What you should do:
Copy the records below word for word, from the first line through the line that contains "sudo apt install libtbb-dev", and leave out any pictures.
──────── Data records
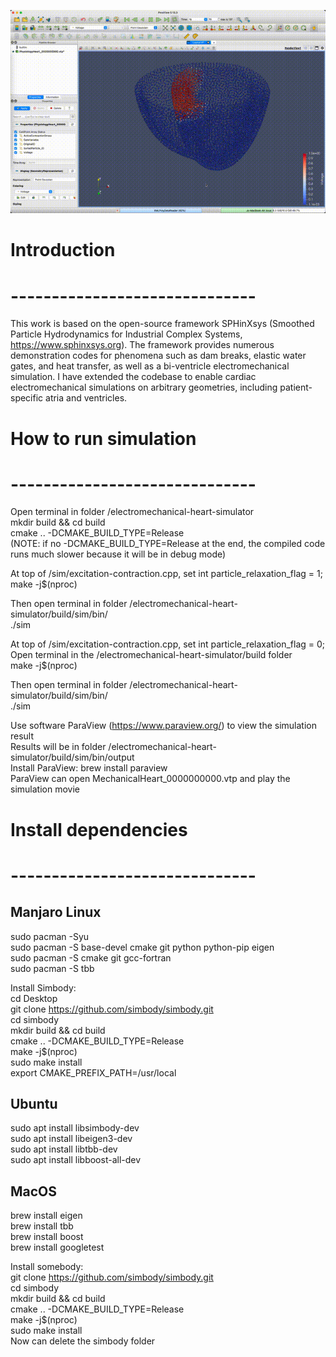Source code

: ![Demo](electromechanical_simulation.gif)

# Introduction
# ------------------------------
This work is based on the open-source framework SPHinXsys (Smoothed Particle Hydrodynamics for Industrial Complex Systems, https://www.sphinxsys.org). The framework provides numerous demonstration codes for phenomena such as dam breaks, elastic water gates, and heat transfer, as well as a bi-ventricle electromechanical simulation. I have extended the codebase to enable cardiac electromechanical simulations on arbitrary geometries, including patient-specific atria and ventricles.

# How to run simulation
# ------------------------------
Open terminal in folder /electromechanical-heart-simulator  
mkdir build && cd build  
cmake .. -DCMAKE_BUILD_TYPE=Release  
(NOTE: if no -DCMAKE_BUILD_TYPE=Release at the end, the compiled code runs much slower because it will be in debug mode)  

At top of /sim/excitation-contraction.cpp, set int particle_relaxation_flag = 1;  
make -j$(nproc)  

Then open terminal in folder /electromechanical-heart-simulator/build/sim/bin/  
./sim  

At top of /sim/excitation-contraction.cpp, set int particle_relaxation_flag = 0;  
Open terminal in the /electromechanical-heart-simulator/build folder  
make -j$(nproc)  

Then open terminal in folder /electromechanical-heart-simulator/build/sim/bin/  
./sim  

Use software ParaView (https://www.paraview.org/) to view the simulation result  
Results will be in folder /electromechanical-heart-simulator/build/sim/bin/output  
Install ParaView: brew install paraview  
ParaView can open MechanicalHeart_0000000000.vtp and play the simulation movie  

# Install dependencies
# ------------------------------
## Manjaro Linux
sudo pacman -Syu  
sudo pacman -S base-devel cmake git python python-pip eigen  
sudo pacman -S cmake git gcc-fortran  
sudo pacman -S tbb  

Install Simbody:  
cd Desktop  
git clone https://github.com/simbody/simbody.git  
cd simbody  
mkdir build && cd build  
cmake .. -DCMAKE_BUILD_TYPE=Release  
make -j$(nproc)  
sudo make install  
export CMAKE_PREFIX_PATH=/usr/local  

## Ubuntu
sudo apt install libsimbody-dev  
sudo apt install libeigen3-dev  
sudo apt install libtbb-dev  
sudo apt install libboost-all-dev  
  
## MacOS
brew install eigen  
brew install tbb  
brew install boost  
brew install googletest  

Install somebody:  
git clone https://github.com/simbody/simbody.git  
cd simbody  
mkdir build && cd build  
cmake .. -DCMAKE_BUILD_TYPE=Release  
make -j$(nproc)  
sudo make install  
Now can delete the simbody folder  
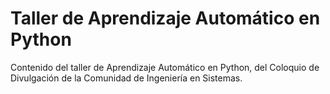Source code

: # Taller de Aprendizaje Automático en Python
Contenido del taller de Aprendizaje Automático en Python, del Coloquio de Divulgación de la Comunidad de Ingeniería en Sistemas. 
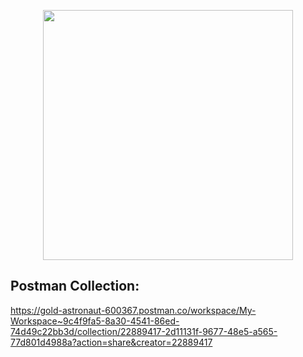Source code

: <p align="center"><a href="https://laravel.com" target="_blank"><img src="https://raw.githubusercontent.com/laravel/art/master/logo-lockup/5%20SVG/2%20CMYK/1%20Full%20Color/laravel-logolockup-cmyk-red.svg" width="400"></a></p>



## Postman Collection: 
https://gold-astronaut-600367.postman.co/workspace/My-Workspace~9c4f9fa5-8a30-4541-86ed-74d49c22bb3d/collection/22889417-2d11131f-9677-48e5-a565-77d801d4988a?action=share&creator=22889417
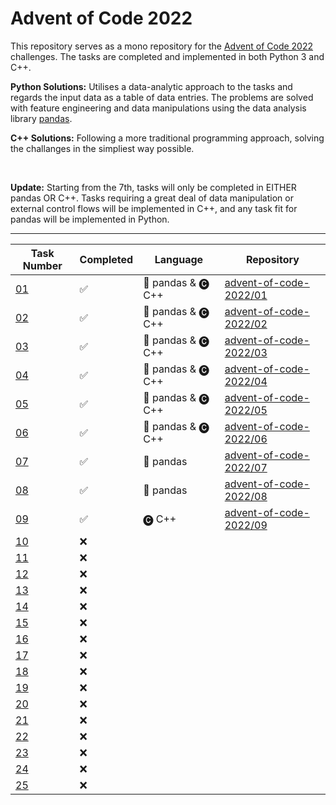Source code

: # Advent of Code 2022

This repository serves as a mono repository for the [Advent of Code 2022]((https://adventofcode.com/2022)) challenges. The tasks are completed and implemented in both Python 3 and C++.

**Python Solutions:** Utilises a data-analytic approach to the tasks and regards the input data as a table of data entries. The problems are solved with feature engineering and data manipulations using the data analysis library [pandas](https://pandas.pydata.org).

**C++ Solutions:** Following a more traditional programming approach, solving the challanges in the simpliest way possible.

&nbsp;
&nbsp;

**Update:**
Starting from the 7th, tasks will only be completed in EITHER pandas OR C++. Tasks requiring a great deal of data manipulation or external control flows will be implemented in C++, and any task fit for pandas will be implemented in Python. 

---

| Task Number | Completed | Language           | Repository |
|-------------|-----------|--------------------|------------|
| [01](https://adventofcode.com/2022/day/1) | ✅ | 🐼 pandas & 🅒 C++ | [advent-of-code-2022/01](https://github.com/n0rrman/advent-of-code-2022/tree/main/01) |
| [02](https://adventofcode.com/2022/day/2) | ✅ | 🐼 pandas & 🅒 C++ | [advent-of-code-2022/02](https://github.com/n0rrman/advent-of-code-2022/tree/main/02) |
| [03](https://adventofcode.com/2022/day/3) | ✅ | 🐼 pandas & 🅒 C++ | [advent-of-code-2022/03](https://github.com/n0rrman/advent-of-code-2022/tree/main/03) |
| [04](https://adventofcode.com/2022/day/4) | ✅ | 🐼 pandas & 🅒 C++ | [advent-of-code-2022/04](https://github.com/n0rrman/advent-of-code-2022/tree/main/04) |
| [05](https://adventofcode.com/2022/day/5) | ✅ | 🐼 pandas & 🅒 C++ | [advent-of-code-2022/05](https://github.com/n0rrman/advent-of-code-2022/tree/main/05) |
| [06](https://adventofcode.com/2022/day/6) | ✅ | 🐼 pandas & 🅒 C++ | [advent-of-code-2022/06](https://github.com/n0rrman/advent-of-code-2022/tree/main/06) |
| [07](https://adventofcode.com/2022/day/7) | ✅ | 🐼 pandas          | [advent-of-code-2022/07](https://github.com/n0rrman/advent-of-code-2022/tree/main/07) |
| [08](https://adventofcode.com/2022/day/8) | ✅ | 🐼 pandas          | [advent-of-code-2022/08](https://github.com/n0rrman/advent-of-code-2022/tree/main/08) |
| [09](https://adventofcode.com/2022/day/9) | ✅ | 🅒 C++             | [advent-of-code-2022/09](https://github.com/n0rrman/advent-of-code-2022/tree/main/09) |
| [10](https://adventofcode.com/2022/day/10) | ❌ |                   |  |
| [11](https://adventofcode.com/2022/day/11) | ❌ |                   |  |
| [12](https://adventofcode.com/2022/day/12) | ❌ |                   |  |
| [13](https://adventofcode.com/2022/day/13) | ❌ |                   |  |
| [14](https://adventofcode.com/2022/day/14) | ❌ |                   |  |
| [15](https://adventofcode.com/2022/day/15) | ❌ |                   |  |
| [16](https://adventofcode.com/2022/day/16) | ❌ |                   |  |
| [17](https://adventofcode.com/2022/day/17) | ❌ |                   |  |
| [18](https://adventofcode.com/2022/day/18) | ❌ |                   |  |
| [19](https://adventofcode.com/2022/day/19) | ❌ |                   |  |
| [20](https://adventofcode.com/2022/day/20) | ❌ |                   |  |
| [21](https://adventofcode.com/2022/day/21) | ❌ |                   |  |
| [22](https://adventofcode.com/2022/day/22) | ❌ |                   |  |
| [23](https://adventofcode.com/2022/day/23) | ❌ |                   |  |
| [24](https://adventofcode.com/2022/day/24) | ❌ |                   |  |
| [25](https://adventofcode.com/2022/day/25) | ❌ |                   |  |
────────────────
Exercise output:
Source code

: ![Demo](electromechanical_simulation.gif)

# Introduction
# ------------------------------
This work is based on the open-source framework SPHinXsys (Smoothed Particle Hydrodynamics for Industrial Complex Systems, https://www.sphinxsys.org). The framework provides numerous demonstration codes for phenomena such as dam breaks, elastic water gates, and heat transfer, as well as a bi-ventricle electromechanical simulation. I have extended the codebase to enable cardiac electromechanical simulations on arbitrary geometries, including patient-specific atria and ventricles.

# How to run simulation
# ------------------------------
Open terminal in folder /electromechanical-heart-simulator  
mkdir build && cd build  
cmake .. -DCMAKE_BUILD_TYPE=Release  
(NOTE: if no -DCMAKE_BUILD_TYPE=Release at the end, the compiled code runs much slower because it will be in debug mode)  

At top of /sim/excitation-contraction.cpp, set int particle_relaxation_flag = 1;  
make -j$(nproc)  

Then open terminal in folder /electromechanical-heart-simulator/build/sim/bin/  
./sim  

At top of /sim/excitation-contraction.cpp, set int particle_relaxation_flag = 0;  
Open terminal in the /electromechanical-heart-simulator/build folder  
make -j$(nproc)  

Then open terminal in folder /electromechanical-heart-simulator/build/sim/bin/  
./sim  

Use software ParaView (https://www.paraview.org/) to view the simulation result  
Results will be in folder /electromechanical-heart-simulator/build/sim/bin/output  
Install ParaView: brew install paraview  
ParaView can open MechanicalHeart_0000000000.vtp and play the simulation movie  

# Install dependencies
# ------------------------------
## Manjaro Linux
sudo pacman -Syu  
sudo pacman -S base-devel cmake git python python-pip eigen  
sudo pacman -S cmake git gcc-fortran  
sudo pacman -S tbb  

Install Simbody:  
cd Desktop  
git clone https://github.com/simbody/simbody.git  
cd simbody  
mkdir build && cd build  
cmake .. -DCMAKE_BUILD_TYPE=Release  
make -j$(nproc)  
sudo make install  
export CMAKE_PREFIX_PATH=/usr/local  

## Ubuntu
sudo apt install libsimbody-dev  
sudo apt install libeigen3-dev  
sudo apt install libtbb-dev  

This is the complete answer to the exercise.